> Task description:
Images are to be excluded from the copy, and the records below reproduced word for word.

[[ Record extracts open ]]

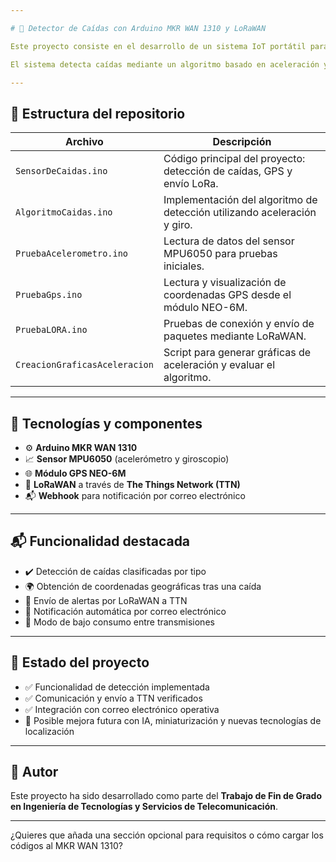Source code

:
 ```yaml
---

# 📡 Detector de Caídas con Arduino MKR WAN 1310 y LoRaWAN

Este proyecto consiste en el desarrollo de un sistema IoT portátil para la **detección de caídas en personas mayores**, utilizando un **Arduino MKR WAN 1310**, un **sensor MPU6050**, un **módulo GPS NEO-6M** y conectividad **LoRaWAN** a través de **The Things Network (TTN)**.

El sistema detecta caídas mediante un algoritmo basado en aceleración y orientación, obtiene la ubicación del evento y envía una alerta con la posición a través de LoRaWAN. También incluye funcionalidades de **bajo consumo energético** para optimizar la duración de la batería.

---
```


## 📁 Estructura del repositorio

| Archivo                       | Descripción                                                              |
| ----------------------------- | ------------------------------------------------------------------------ |
| `SensorDeCaidas.ino`          | Código principal del proyecto: detección de caídas, GPS y envío LoRa.    |
| `AlgoritmoCaidas.ino`         | Implementación del algoritmo de detección utilizando aceleración y giro. |
| `PruebaAcelerometro.ino`      | Lectura de datos del sensor MPU6050 para pruebas iniciales.              |
| `PruebaGps.ino`               | Lectura y visualización de coordenadas GPS desde el módulo NEO-6M.       |
| `PruebaLORA.ino`              | Pruebas de conexión y envío de paquetes mediante LoRaWAN.                |
| `CreacionGraficasAceleracion` | Script para generar gráficas de aceleración y evaluar el algoritmo.      |

---

## 🔧 Tecnologías y componentes

* ⚙️ **Arduino MKR WAN 1310**
* 📈 **Sensor MPU6050** (acelerómetro y giroscopio)
* 🌐 **Módulo GPS NEO-6M**
* 📡 **LoRaWAN** a través de **The Things Network (TTN)**
* 📬 **Webhook** para notificación por correo electrónico

---

## 📬 Funcionalidad destacada

* ✔️ Detección de caídas clasificadas por tipo
* 🌍 Obtención de coordenadas geográficas tras una caída
* 🚀 Envío de alertas por LoRaWAN a TTN
* 📧 Notificación automática por correo electrónico
* 🔋 Modo de bajo consumo entre transmisiones

---

## 📌 Estado del proyecto

* ✅ Funcionalidad de detección implementada
* ✅ Comunicación y envío a TTN verificados
* ✅ Integración con correo electrónico operativa
* 🔄 Posible mejora futura con IA, miniaturización y nuevas tecnologías de localización

---

## 🧠 Autor

Este proyecto ha sido desarrollado como parte del **Trabajo de Fin de Grado en Ingeniería de Tecnologías y Servicios de Telecomunicación**.

---

¿Quieres que añada una sección opcional para requisitos o cómo cargar los códigos al MKR WAN 1310?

[[ Record extracts closed ]]

> Solution to this problem:
Source code

:
 ```yaml
---

# 📡 Detector de Caídas con Arduino MKR WAN 1310 y LoRaWAN

Este proyecto consiste en el desarrollo de un sistema IoT portátil para la **detección de caídas en personas mayores**, utilizando un **Arduino MKR WAN 1310**, un **sensor MPU6050**, un **módulo GPS NEO-6M** y conectividad **LoRaWAN** a través de **The Things Network (TTN)**.

El sistema detecta caídas mediante un algoritmo basado en aceleración y orientación, obtiene la ubicación del evento y envía una alerta con la posición a través de LoRaWAN. También incluye funcionalidades de **bajo consumo energético** para optimizar la duración de la batería.

---
```


## 📁 Estructura del repositorio

| Archivo                       | Descripción                                                              |
| ----------------------------- | ------------------------------------------------------------------------ |
| `SensorDeCaidas.ino`          | Código principal del proyecto: detección de caídas, GPS y envío LoRa.    |
| `AlgoritmoCaidas.ino`         | Implementación del algoritmo de detección utilizando aceleración y giro. |
| `PruebaAcelerometro.ino`      | Lectura de datos del sensor MPU6050 para pruebas iniciales.              |
| `PruebaGps.ino`               | Lectura y visualización de coordenadas GPS desde el módulo NEO-6M.       |
| `PruebaLORA.ino`              | Pruebas de conexión y envío de paquetes mediante LoRaWAN.                |
| `CreacionGraficasAceleracion` | Script para generar gráficas de aceleración y evaluar el algoritmo.      |

---

## 🔧 Tecnologías y componentes

* ⚙️ **Arduino MKR WAN 1310**
* 📈 **Sensor MPU6050** (acelerómetro y giroscopio)
* 🌐 **Módulo GPS NEO-6M**
* 📡 **LoRaWAN** a través de **The Things Network (TTN)**
* 📬 **Webhook** para notificación por correo electrónico

---

## 📬 Funcionalidad destacada

* ✔️ Detección de caídas clasificadas por tipo
* 🌍 Obtención de coordenadas geográficas tras una caída
* 🚀 Envío de alertas por LoRaWAN a TTN
* 📧 Notificación automática por correo electrónico
* 🔋 Modo de bajo consumo entre transmisiones

---

## 📌 Estado del proyecto

* ✅ Funcionalidad de detección implementada
* ✅ Comunicación y envío a TTN verificados
* ✅ Integración con correo electrónico operativa
* 🔄 Posible mejora futura con IA, miniaturización y nuevas tecnologías de localización

---

## 🧠 Autor

Este proyecto ha sido desarrollado como parte del **Trabajo de Fin de Grado en Ingeniería de Tecnologías y Servicios de Telecomunicación**.

---

¿Quieres que añada una sección opcional para requisitos o cómo cargar los códigos al MKR WAN 1310?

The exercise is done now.